A series of tense moments get our hearts beating at the end of the fourth quarter, when Dallas is driving, down 31–24. A score will send the game into OT. But Lito Sheppard intercepts Bledsoe and returns the pick for a TD, and the whole stadium sings the Eagles fight song and chants the letters, and the day is ours.
When the clock ticks down, I look for T.O. and see him sprint off the field and into the locker room without even shaking the hand of one single Eagle. I still feel bad for him.
Jake and Scott and I exit the Linc and run into the Asian Invasion—which is easy to spot from far away because it consists of fifty Indian men, usually clumped together, all in Brian Dawkins jerseys. “Just look for fifty number 20’s,” they always say. Cliff and I run up to each other and high-five and scream and yell, and then all fifty Indian men start chanting, “Baskett, Baskett, Baskett!” And I am so happy; I pick little Cliff up and hoist him onto my shoulders and carry him back to the Asian Invasion bus as if he were Yoda and I were Luke Skywalker training on the Dagobah System in the middle section of The Empire Strikes Back, which is—as I told you before—one of my all-time favorite movies. “E!-A!-G!-L!-E!-S! EAGLES!” we chant so many times as we navigate the crowds and find our way back to our spot behind the Wachovia Center, where the fat men are waiting with ice-cold celebration beers.
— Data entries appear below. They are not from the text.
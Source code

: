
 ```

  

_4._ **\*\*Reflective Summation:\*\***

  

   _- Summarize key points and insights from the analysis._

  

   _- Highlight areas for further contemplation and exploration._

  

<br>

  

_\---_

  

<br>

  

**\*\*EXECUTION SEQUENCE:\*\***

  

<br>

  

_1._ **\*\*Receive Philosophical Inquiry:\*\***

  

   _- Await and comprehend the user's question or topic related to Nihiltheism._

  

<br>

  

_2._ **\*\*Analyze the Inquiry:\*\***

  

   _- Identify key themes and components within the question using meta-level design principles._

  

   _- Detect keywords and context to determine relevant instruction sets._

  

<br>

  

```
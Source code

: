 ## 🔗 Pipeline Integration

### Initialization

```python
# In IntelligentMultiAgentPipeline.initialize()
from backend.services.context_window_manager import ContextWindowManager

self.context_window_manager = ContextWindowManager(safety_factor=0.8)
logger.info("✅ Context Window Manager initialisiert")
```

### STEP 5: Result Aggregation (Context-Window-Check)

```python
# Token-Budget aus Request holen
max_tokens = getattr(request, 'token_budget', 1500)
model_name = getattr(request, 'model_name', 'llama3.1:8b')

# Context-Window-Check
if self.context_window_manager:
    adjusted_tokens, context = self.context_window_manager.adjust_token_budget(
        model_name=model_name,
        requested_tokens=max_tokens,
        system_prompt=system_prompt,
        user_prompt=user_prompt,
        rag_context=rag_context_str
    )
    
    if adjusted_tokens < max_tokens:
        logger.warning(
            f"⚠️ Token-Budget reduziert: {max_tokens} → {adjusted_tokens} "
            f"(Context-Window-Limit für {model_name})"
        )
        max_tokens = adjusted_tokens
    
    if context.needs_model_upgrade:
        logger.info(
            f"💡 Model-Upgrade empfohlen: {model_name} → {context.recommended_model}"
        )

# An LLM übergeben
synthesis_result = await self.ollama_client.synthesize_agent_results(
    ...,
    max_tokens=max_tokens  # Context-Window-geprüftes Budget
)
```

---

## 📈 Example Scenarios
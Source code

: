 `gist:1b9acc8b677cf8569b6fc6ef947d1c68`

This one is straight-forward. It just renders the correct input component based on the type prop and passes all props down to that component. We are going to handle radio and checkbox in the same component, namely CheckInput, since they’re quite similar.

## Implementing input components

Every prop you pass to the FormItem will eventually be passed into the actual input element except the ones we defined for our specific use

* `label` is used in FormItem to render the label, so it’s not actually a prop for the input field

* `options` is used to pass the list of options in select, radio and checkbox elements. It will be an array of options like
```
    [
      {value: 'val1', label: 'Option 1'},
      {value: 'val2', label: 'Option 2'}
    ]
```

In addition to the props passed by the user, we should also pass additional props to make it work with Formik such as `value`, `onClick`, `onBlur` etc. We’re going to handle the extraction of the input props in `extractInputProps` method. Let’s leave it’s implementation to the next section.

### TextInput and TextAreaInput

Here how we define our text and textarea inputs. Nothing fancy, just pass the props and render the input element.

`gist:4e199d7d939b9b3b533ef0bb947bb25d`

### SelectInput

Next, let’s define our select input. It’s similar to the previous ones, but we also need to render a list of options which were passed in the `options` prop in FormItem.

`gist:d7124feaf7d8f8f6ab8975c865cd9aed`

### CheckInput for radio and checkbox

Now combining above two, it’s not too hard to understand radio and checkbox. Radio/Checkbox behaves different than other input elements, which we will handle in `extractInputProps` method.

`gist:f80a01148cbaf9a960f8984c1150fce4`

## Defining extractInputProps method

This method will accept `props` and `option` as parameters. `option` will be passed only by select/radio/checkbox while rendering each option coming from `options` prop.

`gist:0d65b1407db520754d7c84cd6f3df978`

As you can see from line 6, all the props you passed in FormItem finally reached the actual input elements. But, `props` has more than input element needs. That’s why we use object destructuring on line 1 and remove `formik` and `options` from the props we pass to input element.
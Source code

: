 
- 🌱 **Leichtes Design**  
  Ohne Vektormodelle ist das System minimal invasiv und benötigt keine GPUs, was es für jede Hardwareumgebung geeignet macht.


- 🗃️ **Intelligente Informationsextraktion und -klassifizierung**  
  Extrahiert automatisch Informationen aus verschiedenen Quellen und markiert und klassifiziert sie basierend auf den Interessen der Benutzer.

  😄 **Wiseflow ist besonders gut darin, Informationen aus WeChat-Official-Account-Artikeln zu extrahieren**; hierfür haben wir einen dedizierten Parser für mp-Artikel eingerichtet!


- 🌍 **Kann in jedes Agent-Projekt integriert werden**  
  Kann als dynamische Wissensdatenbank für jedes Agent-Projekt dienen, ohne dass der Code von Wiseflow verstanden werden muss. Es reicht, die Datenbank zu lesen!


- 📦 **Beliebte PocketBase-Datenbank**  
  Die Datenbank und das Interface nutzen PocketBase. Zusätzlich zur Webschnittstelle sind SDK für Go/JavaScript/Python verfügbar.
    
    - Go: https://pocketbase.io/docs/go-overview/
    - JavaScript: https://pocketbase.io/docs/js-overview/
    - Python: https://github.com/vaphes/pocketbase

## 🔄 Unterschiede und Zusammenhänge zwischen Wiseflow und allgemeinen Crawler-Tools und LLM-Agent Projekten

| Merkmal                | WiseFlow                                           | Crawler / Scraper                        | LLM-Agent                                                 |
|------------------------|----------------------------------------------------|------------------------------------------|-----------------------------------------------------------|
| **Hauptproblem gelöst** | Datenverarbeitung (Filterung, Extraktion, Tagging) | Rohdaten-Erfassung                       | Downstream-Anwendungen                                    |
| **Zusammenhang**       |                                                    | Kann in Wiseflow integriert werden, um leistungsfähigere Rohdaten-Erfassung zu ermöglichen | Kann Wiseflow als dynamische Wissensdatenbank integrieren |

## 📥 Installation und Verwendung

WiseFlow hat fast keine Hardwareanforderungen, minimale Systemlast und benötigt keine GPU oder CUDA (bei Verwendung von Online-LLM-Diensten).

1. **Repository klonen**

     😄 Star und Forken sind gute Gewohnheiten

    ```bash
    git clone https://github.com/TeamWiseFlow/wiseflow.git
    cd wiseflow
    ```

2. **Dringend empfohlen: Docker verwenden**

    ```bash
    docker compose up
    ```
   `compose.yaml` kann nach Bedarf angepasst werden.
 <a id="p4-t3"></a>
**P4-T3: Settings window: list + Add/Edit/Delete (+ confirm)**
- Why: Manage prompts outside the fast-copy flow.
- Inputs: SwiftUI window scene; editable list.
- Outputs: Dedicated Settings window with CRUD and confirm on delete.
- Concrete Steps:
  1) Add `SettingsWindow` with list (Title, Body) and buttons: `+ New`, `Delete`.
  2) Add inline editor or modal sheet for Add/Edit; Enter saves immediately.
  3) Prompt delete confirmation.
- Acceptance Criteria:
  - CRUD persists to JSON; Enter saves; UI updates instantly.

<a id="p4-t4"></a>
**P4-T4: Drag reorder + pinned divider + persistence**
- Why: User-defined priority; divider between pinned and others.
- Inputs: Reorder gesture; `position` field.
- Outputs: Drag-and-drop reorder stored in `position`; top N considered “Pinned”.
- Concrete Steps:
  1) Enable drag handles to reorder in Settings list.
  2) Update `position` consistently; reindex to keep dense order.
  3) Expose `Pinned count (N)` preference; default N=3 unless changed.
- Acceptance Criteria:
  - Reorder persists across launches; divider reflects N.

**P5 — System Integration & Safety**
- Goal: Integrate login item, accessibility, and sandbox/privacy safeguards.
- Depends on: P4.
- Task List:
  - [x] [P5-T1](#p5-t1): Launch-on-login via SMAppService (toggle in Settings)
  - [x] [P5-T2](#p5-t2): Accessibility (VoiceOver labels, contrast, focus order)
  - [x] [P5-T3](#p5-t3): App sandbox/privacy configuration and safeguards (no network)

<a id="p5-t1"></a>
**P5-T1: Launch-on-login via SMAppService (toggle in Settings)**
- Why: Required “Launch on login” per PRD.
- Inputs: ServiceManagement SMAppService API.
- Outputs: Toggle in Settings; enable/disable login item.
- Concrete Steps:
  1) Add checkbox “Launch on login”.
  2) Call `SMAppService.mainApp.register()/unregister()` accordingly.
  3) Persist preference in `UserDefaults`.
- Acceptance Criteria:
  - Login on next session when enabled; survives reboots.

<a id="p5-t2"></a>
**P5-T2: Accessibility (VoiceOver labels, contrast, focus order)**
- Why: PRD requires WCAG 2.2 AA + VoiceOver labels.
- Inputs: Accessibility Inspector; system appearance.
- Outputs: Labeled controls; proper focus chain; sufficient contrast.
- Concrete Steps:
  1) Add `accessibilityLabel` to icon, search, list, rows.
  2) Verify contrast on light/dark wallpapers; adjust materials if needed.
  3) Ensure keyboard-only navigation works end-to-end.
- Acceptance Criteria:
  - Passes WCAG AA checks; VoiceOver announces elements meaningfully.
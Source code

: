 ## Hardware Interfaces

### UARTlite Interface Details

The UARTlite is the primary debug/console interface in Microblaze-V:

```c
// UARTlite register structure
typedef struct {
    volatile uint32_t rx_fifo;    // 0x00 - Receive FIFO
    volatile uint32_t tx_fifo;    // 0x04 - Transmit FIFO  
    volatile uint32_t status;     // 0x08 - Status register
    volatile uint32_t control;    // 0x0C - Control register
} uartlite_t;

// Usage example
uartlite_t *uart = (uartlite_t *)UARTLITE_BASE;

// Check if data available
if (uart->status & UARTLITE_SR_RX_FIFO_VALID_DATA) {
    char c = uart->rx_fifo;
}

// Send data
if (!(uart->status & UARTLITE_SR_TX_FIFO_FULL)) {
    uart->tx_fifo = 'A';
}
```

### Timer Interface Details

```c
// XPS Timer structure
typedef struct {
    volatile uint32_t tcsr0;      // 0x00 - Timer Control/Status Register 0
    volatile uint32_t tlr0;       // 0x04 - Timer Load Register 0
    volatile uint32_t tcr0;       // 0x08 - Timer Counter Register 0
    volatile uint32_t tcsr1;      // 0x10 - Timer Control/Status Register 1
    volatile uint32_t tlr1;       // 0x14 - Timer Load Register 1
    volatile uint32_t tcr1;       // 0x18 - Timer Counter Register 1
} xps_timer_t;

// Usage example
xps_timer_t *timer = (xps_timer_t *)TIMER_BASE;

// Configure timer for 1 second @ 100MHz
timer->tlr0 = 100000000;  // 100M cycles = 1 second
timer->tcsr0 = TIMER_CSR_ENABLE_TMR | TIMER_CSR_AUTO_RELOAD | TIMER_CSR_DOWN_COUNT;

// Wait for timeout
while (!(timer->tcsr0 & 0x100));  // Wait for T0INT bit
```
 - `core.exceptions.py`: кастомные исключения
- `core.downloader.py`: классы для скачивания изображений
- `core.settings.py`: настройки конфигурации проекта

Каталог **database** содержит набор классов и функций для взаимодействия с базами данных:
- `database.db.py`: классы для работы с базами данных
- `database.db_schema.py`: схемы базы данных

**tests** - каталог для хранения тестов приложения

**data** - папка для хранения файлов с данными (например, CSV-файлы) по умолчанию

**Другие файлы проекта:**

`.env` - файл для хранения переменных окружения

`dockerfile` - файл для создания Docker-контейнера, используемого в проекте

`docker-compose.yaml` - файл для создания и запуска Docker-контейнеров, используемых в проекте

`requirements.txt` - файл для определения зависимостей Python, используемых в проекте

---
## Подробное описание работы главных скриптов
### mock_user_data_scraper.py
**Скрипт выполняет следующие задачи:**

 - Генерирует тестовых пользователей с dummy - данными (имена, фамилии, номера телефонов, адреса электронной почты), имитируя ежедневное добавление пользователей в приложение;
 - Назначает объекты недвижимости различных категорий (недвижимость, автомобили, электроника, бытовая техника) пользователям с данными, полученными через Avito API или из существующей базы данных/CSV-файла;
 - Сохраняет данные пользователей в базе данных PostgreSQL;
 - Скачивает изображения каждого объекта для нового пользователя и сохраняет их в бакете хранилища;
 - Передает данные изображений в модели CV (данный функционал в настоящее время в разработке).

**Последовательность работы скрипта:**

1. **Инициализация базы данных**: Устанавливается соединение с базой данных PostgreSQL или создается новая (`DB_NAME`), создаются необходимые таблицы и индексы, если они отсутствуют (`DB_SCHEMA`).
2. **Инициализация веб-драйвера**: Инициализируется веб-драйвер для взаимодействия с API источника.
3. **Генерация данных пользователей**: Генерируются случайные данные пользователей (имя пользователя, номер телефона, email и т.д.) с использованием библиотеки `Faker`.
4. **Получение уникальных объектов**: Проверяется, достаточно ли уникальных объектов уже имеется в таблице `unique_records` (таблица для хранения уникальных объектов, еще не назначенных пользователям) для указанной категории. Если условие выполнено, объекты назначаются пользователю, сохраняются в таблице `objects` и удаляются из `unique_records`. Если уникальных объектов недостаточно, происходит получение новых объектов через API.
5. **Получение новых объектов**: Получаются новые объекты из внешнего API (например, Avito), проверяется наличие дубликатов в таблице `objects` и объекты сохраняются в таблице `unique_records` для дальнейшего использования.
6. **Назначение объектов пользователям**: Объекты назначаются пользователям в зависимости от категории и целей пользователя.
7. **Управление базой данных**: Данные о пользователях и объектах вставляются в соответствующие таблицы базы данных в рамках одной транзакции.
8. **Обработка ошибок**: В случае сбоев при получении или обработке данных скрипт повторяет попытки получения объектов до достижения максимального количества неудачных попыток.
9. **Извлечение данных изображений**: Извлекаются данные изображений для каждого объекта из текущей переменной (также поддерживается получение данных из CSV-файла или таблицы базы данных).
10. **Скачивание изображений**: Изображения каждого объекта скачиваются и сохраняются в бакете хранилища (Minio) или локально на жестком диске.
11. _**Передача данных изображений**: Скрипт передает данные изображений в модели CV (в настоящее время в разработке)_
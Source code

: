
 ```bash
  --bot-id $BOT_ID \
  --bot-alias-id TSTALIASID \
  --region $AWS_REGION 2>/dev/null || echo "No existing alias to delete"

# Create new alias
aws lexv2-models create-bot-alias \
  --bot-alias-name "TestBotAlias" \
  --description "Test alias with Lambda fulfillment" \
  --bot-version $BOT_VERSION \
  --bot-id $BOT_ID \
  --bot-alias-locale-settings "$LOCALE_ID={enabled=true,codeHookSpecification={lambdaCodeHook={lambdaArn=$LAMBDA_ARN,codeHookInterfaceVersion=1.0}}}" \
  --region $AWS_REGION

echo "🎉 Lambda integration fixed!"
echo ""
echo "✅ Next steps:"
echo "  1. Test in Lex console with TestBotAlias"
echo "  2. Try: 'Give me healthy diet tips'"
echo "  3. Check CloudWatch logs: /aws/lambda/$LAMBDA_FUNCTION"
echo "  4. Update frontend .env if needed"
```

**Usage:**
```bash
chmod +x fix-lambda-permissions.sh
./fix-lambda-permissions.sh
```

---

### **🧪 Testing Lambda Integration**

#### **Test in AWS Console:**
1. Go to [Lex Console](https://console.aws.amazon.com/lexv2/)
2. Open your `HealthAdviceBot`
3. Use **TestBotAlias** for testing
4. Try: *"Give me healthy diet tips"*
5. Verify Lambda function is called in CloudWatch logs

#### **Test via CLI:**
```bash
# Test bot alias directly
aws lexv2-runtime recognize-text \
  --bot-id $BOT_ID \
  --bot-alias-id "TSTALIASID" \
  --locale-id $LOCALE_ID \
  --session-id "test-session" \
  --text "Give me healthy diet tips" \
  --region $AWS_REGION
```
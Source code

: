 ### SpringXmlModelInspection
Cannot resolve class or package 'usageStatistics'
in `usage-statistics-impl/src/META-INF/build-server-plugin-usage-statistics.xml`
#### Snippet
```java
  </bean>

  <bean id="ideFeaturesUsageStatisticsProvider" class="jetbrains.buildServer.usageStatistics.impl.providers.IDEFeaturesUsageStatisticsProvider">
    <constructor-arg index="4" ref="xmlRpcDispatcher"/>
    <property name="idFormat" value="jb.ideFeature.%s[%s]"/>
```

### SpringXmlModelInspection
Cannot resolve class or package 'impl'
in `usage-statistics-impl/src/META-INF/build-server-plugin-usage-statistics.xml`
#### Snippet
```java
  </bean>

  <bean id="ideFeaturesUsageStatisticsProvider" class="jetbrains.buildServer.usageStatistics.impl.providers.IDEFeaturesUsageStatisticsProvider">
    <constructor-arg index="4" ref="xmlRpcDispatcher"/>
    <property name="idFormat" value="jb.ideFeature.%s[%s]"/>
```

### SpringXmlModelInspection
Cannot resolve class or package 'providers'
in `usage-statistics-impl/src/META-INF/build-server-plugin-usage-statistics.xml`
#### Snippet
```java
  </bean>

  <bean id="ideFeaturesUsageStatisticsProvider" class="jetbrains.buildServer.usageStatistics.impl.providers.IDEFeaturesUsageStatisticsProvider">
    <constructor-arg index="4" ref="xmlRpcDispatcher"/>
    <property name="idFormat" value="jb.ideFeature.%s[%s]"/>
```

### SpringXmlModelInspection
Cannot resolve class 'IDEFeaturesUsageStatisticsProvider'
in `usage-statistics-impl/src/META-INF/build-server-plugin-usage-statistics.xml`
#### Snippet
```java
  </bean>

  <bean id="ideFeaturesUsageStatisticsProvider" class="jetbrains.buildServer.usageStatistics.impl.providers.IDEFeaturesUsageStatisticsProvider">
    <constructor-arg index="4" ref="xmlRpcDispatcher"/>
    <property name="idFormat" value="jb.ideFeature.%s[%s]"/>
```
I keep hugging Jake and high-fiving Cliff and chest bumping the fat men and singing with the Indians. I am so happy. I am so impossibly happy.
When the Asian Invasion drops me off in front of my house, it’s late, so I ask Ashwini not to blow the Eagles chant horn and he reluctantly agrees—although when the bus rounds the corner at the end of my street, I hear fifty Indian men chant, “E!-A!-G!-L!-E!-S! EAGLES!” I can’t help smiling as I enter my parents’ home.
I am ready for Dad. After such a big win—a win that puts the Eagles in first place—surely Dad will want to talk to me. But when I enter the family room, no one is there. No beer bottles on the floor, no dishes in the sink. In fact, the whole house looks spotless.
“Dad? Mom?” I say, but no one answers. I saw both of their cars in the driveway when I came home, so I am very confused. I begin to climb the steps, and the house is deadly quiet. I check my bedroom, and my bed’s made and the room is empty. So I knock on my parents’ bedroom door, but no one answers. I push the door open and immediately wish I hadn’t.